* _Aim of the task_: After finding the line containing "right arrow on center console.\" below, please output that line and each following one through the line containing "The souce README", exactly as written.

(Data excerpts)

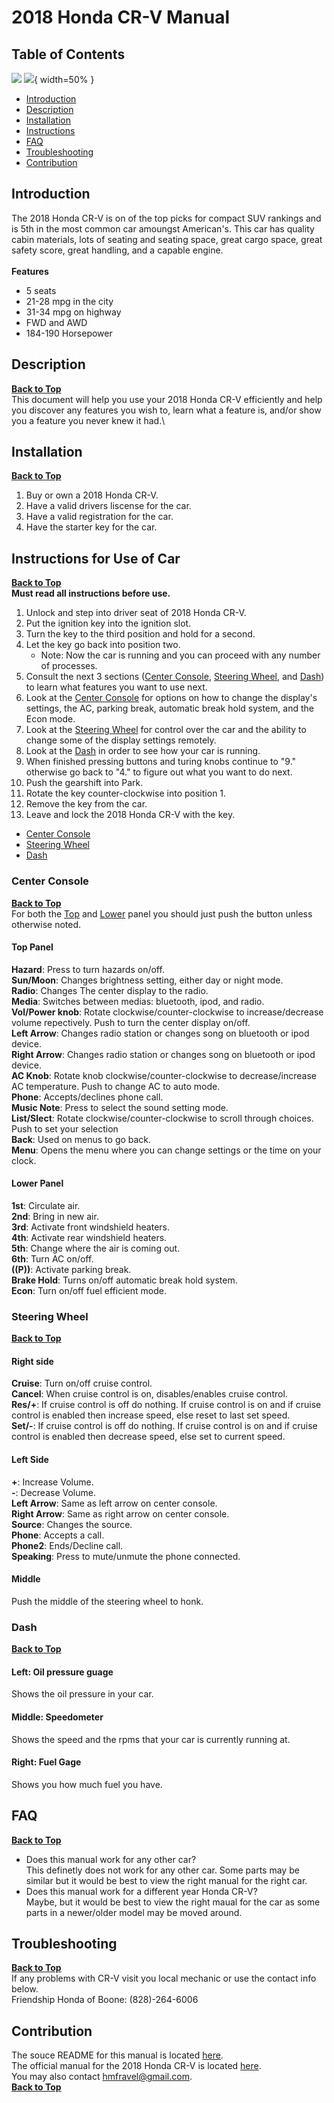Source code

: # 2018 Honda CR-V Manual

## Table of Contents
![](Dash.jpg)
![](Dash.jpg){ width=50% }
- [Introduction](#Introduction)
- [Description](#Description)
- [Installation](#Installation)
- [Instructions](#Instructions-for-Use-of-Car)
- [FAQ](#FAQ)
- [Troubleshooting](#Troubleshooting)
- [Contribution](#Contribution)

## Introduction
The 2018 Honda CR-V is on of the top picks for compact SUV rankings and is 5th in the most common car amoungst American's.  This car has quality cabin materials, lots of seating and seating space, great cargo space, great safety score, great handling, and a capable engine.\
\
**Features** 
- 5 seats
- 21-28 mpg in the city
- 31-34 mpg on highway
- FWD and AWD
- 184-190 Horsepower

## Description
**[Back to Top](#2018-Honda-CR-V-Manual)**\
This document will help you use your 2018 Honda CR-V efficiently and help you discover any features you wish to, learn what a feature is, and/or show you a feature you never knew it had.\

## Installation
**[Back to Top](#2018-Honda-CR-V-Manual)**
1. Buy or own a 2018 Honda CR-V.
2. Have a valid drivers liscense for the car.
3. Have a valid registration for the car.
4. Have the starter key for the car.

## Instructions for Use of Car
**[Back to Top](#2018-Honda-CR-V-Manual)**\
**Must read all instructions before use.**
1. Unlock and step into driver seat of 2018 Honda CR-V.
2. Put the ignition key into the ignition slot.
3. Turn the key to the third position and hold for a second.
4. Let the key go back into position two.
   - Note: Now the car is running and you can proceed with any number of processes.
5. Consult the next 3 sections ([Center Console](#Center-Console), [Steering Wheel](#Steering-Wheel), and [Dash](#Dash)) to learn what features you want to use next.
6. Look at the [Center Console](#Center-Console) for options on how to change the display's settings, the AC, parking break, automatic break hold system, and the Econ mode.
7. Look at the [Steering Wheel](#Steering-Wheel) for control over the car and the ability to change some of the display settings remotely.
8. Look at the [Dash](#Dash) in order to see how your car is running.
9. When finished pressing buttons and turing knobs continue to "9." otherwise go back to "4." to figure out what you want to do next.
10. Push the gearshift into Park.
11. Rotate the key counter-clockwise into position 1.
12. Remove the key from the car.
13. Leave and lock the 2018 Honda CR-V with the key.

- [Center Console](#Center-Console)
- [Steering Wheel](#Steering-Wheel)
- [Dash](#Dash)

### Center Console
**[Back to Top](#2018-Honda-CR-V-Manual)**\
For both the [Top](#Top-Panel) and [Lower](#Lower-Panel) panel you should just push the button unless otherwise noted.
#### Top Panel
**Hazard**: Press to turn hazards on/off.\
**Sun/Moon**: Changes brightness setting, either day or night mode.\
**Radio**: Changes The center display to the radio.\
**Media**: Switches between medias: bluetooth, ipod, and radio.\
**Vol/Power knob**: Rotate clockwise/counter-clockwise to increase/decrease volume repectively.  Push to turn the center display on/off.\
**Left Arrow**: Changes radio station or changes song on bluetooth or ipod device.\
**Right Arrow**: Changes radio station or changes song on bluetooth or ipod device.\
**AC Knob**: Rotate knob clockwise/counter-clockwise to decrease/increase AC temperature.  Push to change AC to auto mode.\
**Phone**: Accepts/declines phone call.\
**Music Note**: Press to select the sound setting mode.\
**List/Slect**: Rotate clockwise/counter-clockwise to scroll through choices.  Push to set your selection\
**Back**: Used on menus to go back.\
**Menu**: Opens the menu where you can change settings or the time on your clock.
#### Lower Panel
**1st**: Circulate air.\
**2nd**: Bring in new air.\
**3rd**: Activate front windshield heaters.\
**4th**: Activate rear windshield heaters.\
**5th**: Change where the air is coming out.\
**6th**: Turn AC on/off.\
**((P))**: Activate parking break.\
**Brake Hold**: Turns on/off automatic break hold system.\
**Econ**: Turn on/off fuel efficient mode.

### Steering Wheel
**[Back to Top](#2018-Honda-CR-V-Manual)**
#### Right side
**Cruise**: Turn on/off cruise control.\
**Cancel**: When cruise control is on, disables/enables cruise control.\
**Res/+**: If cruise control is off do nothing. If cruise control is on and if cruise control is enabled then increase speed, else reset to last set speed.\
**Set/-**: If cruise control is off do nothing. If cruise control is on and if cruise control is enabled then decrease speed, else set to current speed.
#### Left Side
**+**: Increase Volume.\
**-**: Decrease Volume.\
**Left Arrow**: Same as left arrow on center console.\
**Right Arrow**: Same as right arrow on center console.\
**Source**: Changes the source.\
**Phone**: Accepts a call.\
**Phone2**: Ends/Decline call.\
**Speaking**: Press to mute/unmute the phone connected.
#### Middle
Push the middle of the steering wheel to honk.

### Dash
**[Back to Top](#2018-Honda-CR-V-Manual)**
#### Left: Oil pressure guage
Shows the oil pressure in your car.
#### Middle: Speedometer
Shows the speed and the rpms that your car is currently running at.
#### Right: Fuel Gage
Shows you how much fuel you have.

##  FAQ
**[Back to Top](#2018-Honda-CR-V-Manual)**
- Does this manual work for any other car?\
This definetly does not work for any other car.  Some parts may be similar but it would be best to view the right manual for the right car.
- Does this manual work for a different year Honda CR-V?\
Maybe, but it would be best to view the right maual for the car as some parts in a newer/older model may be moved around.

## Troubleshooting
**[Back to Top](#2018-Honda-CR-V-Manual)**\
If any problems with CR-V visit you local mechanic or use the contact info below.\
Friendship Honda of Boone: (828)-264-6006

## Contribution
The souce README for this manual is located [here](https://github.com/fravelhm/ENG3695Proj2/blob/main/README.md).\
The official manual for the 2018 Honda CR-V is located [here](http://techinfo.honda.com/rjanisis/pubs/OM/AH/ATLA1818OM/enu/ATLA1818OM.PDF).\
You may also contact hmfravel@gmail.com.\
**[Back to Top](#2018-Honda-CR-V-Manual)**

* _Solution to the problem_:
**Right Arrow**: Same as right arrow on center console.\
**Source**: Changes the source.\
**Phone**: Accepts a call.\
**Phone2**: Ends/Decline call.\
**Speaking**: Press to mute/unmute the phone connected.
#### Middle
Push the middle of the steering wheel to honk.

### Dash
**[Back to Top](#2018-Honda-CR-V-Manual)**
#### Left: Oil pressure guage
Shows the oil pressure in your car.
#### Middle: Speedometer
Shows the speed and the rpms that your car is currently running at.
#### Right: Fuel Gage
Shows you how much fuel you have.

##  FAQ
**[Back to Top](#2018-Honda-CR-V-Manual)**
- Does this manual work for any other car?\
This definetly does not work for any other car.  Some parts may be similar but it would be best to view the right manual for the right car.
- Does this manual work for a different year Honda CR-V?\
Maybe, but it would be best to view the right maual for the car as some parts in a newer/older model may be moved around.

## Troubleshooting
**[Back to Top](#2018-Honda-CR-V-Manual)**\
If any problems with CR-V visit you local mechanic or use the contact info below.\
Friendship Honda of Boone: (828)-264-6006

## Contribution
The souce README for this manual is located [here](https://github.com/fravelhm/ENG3695Proj2/blob/main/README.md).\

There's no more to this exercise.